__DATA EXCERPTS__
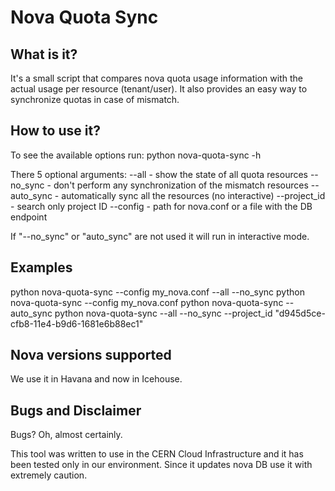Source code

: Nova Quota Sync
===============

What is it?
-----------
It's a small script that compares nova quota usage information with
the actual usage per resource (tenant/user).
It also provides an easy way to synchronize quotas in case of mismatch.


How to use it?
--------------
To see the available options run:
python nova-quota-sync -h

There 5 optional arguments:
--all - show the state of all quota resources
--no_sync - don't perform any synchronization of the mismatch resources
--auto_sync - automatically sync all the resources (no interactive)
--project_id - search only project ID
--config - path for nova.conf or a file with the DB endpoint

If "--no_sync" or "auto_sync" are not used it will run in interactive
mode.


Examples
--------

python nova-quota-sync --config my_nova.conf --all --no_sync
python nova-quota-sync --config my_nova.conf
python nova-quota-sync --auto_sync
python nova-quota-sync --all --no_sync --project_id "d945d5ce-cfb8-11e4-b9d6-1681e6b88ec1"


Nova versions supported
-----------------------
We use it in Havana and now in Icehouse.


Bugs and Disclaimer
-------------------
Bugs? Oh, almost certainly.

This tool was written to use in the CERN Cloud Infrastructure and 
it has been tested only in our environment.
Since it updates nova DB use it with extremely caution.

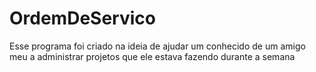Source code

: # OrdemDeServico
Esse programa foi criado na ideia de ajudar um conhecido de um amigo meu a administrar projetos que ele estava fazendo durante a semana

__TASK OBJECTIVE__
The answer should be only the number of lines in the data that contain the string "Bugs".

__TASK RESPONSE__
2